If you have the full moon rising over a horizon for which you have no depth cues, the effect is greatly diminished and in fact it’s hardly there at all.

For example, the moon rising at sea.

I was going to say, over the ocean.

Over the open ocean, there’s no trees, there’s no buildings, there’s nothing.

So that that effect is greatly diminished and you want to know how to get rid of the effect entirely?

Here’s what you do.

There’s the large moon on the horizon, next to the buildings and things.

Turn around, okay?

All right.

With your back to the moon, bend over and look at the moon upside down through your legs.

Okay.

I get it.

Okay.

Okay.

Now, don’t pull down your draws when you’re doing this, because then you’ll be mooning the moon.

But if you do this, then the buildings on the horizon and the trees are upside down.

And your brain says, I don’t know what that is.

Right.

I don’t want to upside down.

I don’t know what that is.

Oh, so now I can put the moon where it belongs, at infinity, and the moon becomes its regular size.

So, the lack of reference causes your brain to see the moon the way it is, instead of causing it to make the association to the size of the things surrounding it.

Correct.

Correct.

And so, and I invite you to do that experiment next time the moon looks suspiciously large on the horizon.

Just bend over, bada-bing.

It goes right back to its size.

There you go.

Can I get two bada-bings and one?

Yes, you can.

Chuck, what are you doing?

Well, I’m looking at the moon and kissing my ass goodbye.

All right, so more about the moon.

You know why it’s yellow when it’s low on the horizon?

I mean, I can only guess that it’s atmospheric.

Yeah, exactly.

For the same reason the sun is yellow on the horizon.

The sun isn’t actually yellow.

It’s yellow on the horizon because the atmosphere is affecting the color.

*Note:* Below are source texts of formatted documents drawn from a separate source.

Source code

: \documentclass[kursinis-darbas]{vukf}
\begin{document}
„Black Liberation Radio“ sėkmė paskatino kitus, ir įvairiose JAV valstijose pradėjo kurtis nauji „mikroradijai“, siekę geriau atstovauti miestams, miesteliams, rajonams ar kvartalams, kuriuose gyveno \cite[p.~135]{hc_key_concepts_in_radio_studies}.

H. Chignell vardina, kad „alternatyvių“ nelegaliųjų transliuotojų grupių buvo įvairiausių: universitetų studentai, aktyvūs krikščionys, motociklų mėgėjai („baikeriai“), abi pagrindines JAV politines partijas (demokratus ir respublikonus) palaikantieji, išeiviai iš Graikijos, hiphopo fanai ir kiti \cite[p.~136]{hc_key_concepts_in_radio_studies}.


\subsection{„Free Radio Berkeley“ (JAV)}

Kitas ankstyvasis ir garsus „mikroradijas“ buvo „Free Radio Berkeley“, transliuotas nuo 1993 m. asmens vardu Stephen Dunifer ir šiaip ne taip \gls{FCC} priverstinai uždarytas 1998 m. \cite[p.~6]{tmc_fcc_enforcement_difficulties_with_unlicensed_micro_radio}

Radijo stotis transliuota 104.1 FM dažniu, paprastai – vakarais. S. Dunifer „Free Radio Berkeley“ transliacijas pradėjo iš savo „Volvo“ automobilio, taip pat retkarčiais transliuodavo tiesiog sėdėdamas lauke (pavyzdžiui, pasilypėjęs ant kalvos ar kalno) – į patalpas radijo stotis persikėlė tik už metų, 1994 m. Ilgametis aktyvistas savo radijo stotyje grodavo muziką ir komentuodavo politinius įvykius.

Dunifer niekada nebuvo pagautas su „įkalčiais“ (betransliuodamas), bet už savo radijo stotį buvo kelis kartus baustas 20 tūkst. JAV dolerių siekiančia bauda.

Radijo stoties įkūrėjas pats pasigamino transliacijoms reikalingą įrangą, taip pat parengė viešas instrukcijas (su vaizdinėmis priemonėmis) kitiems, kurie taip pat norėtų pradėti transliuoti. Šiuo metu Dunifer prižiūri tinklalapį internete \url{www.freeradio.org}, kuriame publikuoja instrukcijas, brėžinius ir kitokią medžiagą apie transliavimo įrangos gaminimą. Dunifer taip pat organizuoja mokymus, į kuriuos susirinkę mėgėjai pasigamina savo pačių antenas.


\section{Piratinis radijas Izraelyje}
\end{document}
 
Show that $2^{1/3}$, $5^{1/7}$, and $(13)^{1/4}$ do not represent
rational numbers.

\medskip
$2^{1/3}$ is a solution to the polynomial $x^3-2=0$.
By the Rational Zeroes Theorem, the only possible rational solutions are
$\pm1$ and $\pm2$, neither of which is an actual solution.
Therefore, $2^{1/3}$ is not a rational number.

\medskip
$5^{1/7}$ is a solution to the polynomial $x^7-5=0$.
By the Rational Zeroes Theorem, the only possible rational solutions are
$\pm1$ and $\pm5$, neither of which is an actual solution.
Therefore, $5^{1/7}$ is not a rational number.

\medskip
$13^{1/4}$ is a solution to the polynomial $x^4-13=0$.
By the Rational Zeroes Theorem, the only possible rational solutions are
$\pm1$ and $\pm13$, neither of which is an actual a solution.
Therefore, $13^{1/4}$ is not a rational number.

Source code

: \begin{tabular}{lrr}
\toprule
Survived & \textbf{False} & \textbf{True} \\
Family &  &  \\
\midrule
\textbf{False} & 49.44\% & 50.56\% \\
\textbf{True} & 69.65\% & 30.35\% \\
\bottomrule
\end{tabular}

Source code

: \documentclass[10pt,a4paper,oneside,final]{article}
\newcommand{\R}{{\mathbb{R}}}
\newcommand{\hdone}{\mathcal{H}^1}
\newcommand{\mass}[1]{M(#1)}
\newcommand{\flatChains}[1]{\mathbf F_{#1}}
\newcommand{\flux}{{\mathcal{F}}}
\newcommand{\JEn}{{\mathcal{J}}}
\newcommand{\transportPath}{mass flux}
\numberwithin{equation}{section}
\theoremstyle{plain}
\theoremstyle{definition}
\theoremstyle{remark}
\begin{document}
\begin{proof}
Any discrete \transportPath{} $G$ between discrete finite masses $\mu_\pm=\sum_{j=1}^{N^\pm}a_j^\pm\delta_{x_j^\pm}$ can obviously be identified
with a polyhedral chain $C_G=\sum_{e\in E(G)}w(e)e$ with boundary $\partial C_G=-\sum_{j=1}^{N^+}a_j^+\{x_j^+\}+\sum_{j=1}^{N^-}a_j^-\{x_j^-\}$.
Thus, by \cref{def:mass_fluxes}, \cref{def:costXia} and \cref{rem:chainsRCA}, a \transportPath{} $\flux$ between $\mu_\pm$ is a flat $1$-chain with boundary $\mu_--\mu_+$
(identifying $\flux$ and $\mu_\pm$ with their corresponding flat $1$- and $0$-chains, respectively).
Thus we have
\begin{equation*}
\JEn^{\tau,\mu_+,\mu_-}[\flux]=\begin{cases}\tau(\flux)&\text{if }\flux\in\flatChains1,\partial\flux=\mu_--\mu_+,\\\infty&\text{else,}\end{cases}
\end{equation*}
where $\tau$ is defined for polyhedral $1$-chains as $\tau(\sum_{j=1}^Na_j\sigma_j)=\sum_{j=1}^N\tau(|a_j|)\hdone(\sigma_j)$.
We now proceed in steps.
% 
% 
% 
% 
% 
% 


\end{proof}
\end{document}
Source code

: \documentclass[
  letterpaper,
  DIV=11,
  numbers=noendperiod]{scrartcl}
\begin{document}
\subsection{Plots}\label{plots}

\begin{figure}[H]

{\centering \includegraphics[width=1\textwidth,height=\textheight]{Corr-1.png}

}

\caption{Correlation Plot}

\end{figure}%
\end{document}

And if you have a polluted sky, it’ll be deeper and deeper and deeper from yellow into amber and maybe even red.

So, you can get very sort of deep, deep, deep amber moon if it stays low.

Point is, this is a moon on horizon illusion.

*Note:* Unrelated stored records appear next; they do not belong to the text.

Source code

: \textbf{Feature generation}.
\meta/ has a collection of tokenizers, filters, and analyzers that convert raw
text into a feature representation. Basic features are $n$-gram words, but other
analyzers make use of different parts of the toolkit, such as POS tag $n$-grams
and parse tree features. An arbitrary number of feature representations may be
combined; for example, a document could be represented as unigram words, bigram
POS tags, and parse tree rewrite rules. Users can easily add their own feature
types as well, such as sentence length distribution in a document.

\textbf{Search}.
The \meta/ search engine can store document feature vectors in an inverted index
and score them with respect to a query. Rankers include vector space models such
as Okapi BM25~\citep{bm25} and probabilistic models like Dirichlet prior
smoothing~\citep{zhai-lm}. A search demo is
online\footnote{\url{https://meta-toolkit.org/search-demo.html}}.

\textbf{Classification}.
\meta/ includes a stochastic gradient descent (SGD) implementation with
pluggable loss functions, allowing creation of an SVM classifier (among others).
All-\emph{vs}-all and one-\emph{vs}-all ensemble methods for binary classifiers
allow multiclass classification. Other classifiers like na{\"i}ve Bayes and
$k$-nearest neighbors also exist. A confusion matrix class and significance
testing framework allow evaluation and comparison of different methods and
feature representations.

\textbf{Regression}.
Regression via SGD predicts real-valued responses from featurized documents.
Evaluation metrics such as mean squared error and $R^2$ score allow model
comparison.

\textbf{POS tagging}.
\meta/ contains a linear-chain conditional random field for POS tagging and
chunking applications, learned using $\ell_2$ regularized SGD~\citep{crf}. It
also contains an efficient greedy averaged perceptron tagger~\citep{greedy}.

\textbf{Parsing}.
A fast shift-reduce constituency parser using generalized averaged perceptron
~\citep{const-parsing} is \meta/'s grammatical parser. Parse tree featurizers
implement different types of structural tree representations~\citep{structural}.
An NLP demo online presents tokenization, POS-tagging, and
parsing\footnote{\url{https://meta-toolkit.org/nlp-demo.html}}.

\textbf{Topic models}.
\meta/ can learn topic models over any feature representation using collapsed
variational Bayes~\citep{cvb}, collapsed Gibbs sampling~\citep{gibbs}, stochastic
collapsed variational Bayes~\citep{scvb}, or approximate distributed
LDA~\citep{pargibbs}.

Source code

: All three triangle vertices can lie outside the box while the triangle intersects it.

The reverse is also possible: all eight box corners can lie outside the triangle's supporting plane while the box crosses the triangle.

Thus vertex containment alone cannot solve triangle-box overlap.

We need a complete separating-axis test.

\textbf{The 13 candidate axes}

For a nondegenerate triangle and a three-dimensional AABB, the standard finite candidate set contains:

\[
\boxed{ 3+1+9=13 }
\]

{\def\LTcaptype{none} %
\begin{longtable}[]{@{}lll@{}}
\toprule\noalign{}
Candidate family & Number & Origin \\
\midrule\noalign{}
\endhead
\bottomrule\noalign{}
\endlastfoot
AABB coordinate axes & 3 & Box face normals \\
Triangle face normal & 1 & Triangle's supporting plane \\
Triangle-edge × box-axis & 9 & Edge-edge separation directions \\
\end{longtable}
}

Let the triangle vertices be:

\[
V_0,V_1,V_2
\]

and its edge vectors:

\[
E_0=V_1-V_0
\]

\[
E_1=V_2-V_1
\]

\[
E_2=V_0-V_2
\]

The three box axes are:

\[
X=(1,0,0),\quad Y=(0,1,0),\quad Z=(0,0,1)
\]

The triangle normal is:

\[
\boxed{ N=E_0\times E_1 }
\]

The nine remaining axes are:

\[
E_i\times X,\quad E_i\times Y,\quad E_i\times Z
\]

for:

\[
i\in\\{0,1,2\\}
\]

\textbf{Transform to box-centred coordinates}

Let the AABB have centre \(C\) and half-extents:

And people say, I saw such a big moon last night.

I’m saying, no, you didn’t.

You only thought it was big.

Wow.

That is so cool, by the way.

All right.

So now, so now, the moon is always opposite.

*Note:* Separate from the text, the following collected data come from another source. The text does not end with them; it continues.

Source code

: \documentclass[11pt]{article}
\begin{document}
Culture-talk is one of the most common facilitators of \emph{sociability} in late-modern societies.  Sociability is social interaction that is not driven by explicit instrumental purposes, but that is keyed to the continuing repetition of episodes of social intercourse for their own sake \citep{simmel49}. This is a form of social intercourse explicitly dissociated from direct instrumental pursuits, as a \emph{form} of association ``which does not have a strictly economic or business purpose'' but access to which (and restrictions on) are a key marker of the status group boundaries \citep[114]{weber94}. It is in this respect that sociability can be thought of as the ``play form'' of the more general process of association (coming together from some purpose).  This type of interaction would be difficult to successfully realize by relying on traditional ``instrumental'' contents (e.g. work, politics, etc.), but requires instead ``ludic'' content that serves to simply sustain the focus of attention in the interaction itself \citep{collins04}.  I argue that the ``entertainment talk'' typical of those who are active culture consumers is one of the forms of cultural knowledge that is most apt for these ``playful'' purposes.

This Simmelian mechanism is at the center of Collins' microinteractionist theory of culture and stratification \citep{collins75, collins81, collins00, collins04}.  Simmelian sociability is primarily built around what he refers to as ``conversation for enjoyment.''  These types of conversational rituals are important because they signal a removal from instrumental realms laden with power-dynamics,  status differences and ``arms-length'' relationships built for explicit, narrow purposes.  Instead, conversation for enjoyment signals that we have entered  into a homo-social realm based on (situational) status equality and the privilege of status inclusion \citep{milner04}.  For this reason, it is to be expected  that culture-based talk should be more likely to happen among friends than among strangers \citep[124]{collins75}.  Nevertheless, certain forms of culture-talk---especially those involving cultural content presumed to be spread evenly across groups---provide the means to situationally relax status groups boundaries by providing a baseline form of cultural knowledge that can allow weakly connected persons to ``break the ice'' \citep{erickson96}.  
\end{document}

The full moon is, we’re talking about the full moon here, is always opposite the sun.

All right.

That’s because that’s why it’s full.

It’s full frontal to the sun.

It’s getting the full reflection of the sun.

The full reflection from our point of view on earth.

Okay.

So because you mentioned the moon is kind of yellowish on the horizon, yellowish amber, and I might have said this at another time, but here’s a good place to reinsert it.

Okay.

All right.

In the summertime, the sun is, it takes this very high arc across the sky.

Okay.

And then when the sun sets, it takes a very low arc beneath the horizon because it doesn’t stay down there very long.

Well, if it takes a low arc on the horizon, if you have full moon, the full moon will be opposite it and will also be in a low arc.

Okay.

So now watch.

So watch.

In the summer time, like in June, you know, June, when the full moon rises, it stays low in the sky, really low.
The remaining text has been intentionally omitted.